また、2025年にはデフリンピックが東京で開催されることが決定していることから、手話や国際手話ができる人材は非常に重宝されます。
今後、就職活動や転職のアピールポイントとして手話を学ぶ方も増えていて、キャリアアップのひとつに手話が選ばれることもあります。
全国手話検定試験の各レベルに合格することで、履歴書に書ける経歴となるので、今後望まれる人材になることでしょう。
全国手話検定試験を受験する方法

全国手話検定試験を受験するためには、事前に申し込む必要がある他に、勉強も欠かせません。
ここからは、全国手話検定試験の流れや申し込み方法、試験の種類、勉強方法について解説していきます。
全国手話検定試験の流れ
- 6月上旬〜8月上旬…受験申し込み
- 9月…受験票発送
- 10月…受験
- 12月…合否結果発表
全国手話検定試験の流れは、上記4つの段階を踏むことが一般的ですが、インターネット試験も実施されているので、この場合は2月に試験が実施されます。
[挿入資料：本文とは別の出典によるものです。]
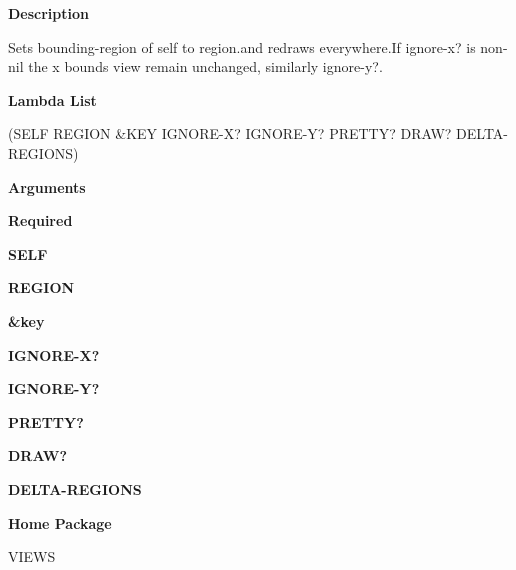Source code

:  
{\bf Description}

Sets bounding-region of self to region.and redraws everywhere.If ignore-x? is non-nil the x bounds view remain unchanged, similarly ignore-y?.

 
{\bf Lambda List}

(SELF REGION \&KEY IGNORE-X? IGNORE-Y? PRETTY? DRAW? DELTA-REGIONS)

 
{\bf Arguments}


\beginhang
{\bf Required}\hspace{2em}
 
{\bf SELF}


 
{\bf REGION}


 
\endhang
\beginhang
{\bf \&key}\hspace{2em}
 
{\bf IGNORE-X?}


 
{\bf IGNORE-Y?}


 
{\bf PRETTY?}


 
{\bf DRAW?}


 
{\bf DELTA-REGIONS}


 
\endhang
 
{\bf Home Package}

VIEWS

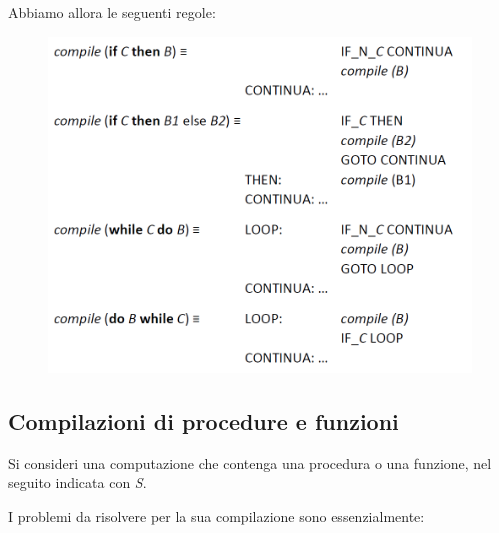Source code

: Abbiamo allora le seguenti regole:

\begin{figure}[H]
    \centering
    \includegraphics[width=\textwidth]{immagini/Regole.png}
\end{figure}

\subsection{Compilazioni di procedure e funzioni}

Si consideri una computazione che contenga una procedura o una funzione, nel seguito indicata con \textit{S}.

I problemi da risolvere per la sua compilazione sono essenzialmente:

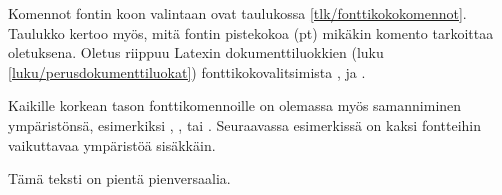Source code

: Komennot fontin koon valintaan ovat taulukossa
\ref{tlk/fonttikokokomennot}. Taulukko kertoo myös, mitä fontin
pistekokoa (pt) mikäkin komento tarkoittaa oletuksena. Oletus riippuu
Latexin dokumenttiluokkien (luku \ref{luku/perusdokumenttiluokat})
fonttikokovalitsimista \koodi{10pt}, \koodi{11pt} ja \koodi{12pt}.


%

Kaikille korkean tason fonttikomennoille on olemassa myös samanniminen
ympäristönsä, esimerkiksi , ,
 tai . Seuraavassa esimerkissä on
kaksi fontteihin vaikuttavaa ympäristöä sisäkkäin.

\begin{koodilohkosis}
\begin{footnotesize}
  \begin{scshape}
    Tämä teksti on pientä pienversaalia.
  \end{scshape}
\end{footnotesize}
\end{koodilohkosis}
全国手話検定試験の受験申し込み方法は、全国手話検定試験ホームページ上、もしくはコンビニ申し込み、郵便申し込み、団体申し込みがあります。
最も手軽なのが全国手話検定試験ホームページ上から、「キャリタス資格・検定」より申し込みを行う方法です。
2022年度の試験では、8月1日から申し込み開始となっていたので、今後全国手話検定試験を申し込む方は、8月上旬には受験申し込みを済ませるようにしましょう。
一般 | 小中学生 | |
5級 | 3,850円 | 2,200円 |
4級 | 4,400円 | 2,750円 |
3級 | 4,950円 | 3,300円 |
2級 | 6,600円 | 5,500円 |
準1級 | 7,700円 | 6,600円 |
1級 | 8,800円 | 7,700円 |
申し込みの際に、車椅子での受験や、難聴者用説明資料が必要な場合は、申込書に記載、もしくは特別配慮申請用紙に必要事項を記入して、FAXやメールで事前に申請する必要があります。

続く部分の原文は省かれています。